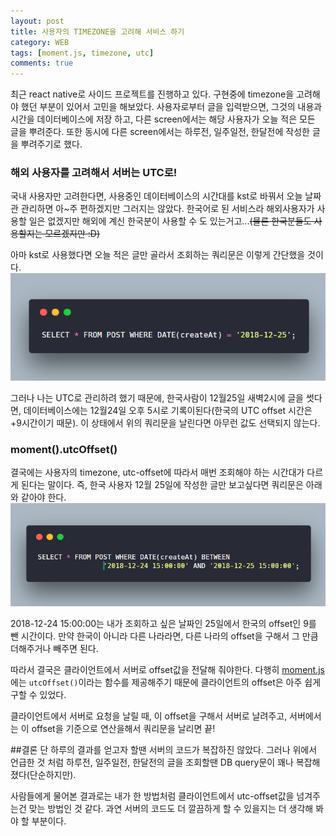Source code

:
 ```yaml
---
layout: post
title: 사용자의 TIMEZONE을 고려해 서비스 하기
category: WEB
tags: [moment.js, timezone, utc]
comments: true
---
```


최근 react native로 사이드 프로젝트를 진행하고 있다.  구현중에 timezone을 고려해야 했던 부분이 있어서 고민을 해보았다. 사용자로부터 글을 입력받으면, 그것의 내용과 시간을 데이터베이스에 저장 하고, 다른 screen에서는 해당 사용자가 오늘 적은 모든 글을 뿌려준다. 또한 동시에 다른 screen에서는 하루전, 일주일전, 한달전에 작성한 글을 뿌려주기로 했다.

### 해외 사용자를 고려해서 서버는 UTC로!
국내 사용자만 고려한다면, 사용중인 데이터베이스의 시간대를 kst로 바꿔서 오늘 날짜 관 관리하면 아~주 편하겠지만 그러지는 않았다. 한국어로 된 서비스라 해외사용자가 사용할 일은 없겠지만 해외에 계신 한국분이 사용할 수 도 있는거고...~~(물론 한국분들도 사용할지는 모르겠지만 :D)~~

아마 kst로 사용했다면 오늘 적은 글만 골라서 조회하는 쿼리문은 이렇게 간단했을 것이다.
![query1](/public/img/web/utc1.PNG)

그러나 나는 UTC로 관리하려 했기 때문에, 한국사람이 12월25일 새벽2시에 글을 썻다면, 데이터베이스에는 12월24일 오후 5시로 기록이된다(한국의 UTC offset 시간은 +9시간이기 때문). 이 상태에서 위의 쿼리문을 날린다면 아무런 값도 선택되지 않는다.

### moment().utcOffset()
결국에는 사용자의 timezone, utc-offset에 따라서 매번 조회해야 하는 시간대가 다르게 된다는 말이다. 즉, 한국 사용자 12월 25일에 작성한 글만 보고싶다면 쿼리문은 아래와 같아야 한다.
![query2](/public/img/web/utc3.PNG)

2018-12-24 15:00:00는 내가 조회하고 싶은 날짜인 25일에서 한국의 offset인 9를 뺀 시간이다. 만약 한국이 아니라 다른 나라라면, 다른 나라의 offset을 구해서 그 만큼 더해주거나 빼주면 된다.

따라서 결국은 클라이언트에서 서버로 offset값을 전달해 줘야한다. 다행히 [moment.js](https://momentjs.com/docs/#/manipulating/utc-offset/)에는 `utcOffset()`이라는 함수를 제공해주기 때문에 클라이언트의 offset은 아주 쉽게 구할 수 있었다. 

클라이언트에서 서버로 요청을 날릴 때, 이 offset을 구해서 서버로 날려주고, 서버에서는 이 offset을 기준으로 연산을해서 쿼리문을 날리면 끝!

##결론
단 하루의 결과를 얻고자 할땐 서버의 코드가 복잡하진 않았다. 그러나 위에서 언급한 것 처럼 하루전, 일주일전, 한달전의 글을 조회할땐 DB query문이 꽤나 복잡해졌다(단순하지만). 

사람들에게 물어본 결과로는 내가 한 방법처럼 클라이언트에서 utc-offset값을 넘겨주는건 맞는 방법인 것 같다. 과연 서버의 코드도 더 깔끔하게 할 수 있을지는 더 생각해 봐야 할 부분이다.
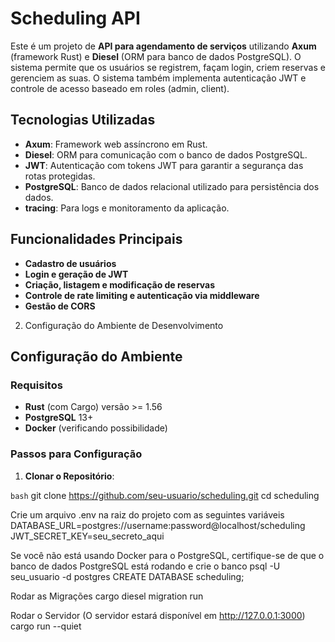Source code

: # Scheduling API

Este é um projeto de **API para agendamento de serviços** utilizando **Axum** (framework Rust) e 
**Diesel** (ORM para banco de dados PostgreSQL). O sistema permite que os usuários se registrem, 
façam login, criem reservas e gerenciem as suas. O sistema também implementa autenticação JWT e 
controle de acesso baseado em roles (admin, client).

## Tecnologias Utilizadas

- **Axum**: Framework web assíncrono em Rust.
- **Diesel**: ORM para comunicação com o banco de dados PostgreSQL.
- **JWT**: Autenticação com tokens JWT para garantir a segurança das rotas protegidas.
- **PostgreSQL**: Banco de dados relacional utilizado para persistência dos dados.
- **tracing**: Para logs e monitoramento da aplicação.

## Funcionalidades Principais

- **Cadastro de usuários**
- **Login e geração de JWT**
- **Criação, listagem e modificação de reservas**
- **Controle de rate limiting e autenticação via middleware**
- **Gestão de CORS**

2. Configuração do Ambiente de Desenvolvimento
   
## Configuração do Ambiente

### Requisitos

- **Rust** (com Cargo) versão >= 1.56
- **PostgreSQL** 13+
- **Docker** (verificando possibilidade)

### Passos para Configuração

1. **Clonar o Repositório**:

```bash```
git clone https://github.com/seu-usuario/scheduling.git
cd scheduling

Crie um arquivo .env na raiz do projeto com as seguintes variáveis
DATABASE_URL=postgres://username:password@localhost/scheduling
JWT_SECRET_KEY=seu_secreto_aqui

Se você não está usando Docker para o PostgreSQL, certifique-se de que o banco de dados PostgreSQL está rodando e crie o banco
psql -U seu_usuario -d postgres
CREATE DATABASE scheduling;

Rodar as Migrações
cargo diesel migration run

Rodar o Servidor (O servidor estará disponível em http://127.0.0.1:3000)
cargo run --quiet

### WHAT YOU WILL DO
Output nothing but the line containing "Rodar o Servidor" and each line after it in the entries above, exactly as written.

### SOLVED EXERCISE
Rodar o Servidor (O servidor estará disponível em http://127.0.0.1:3000)
cargo run --quiet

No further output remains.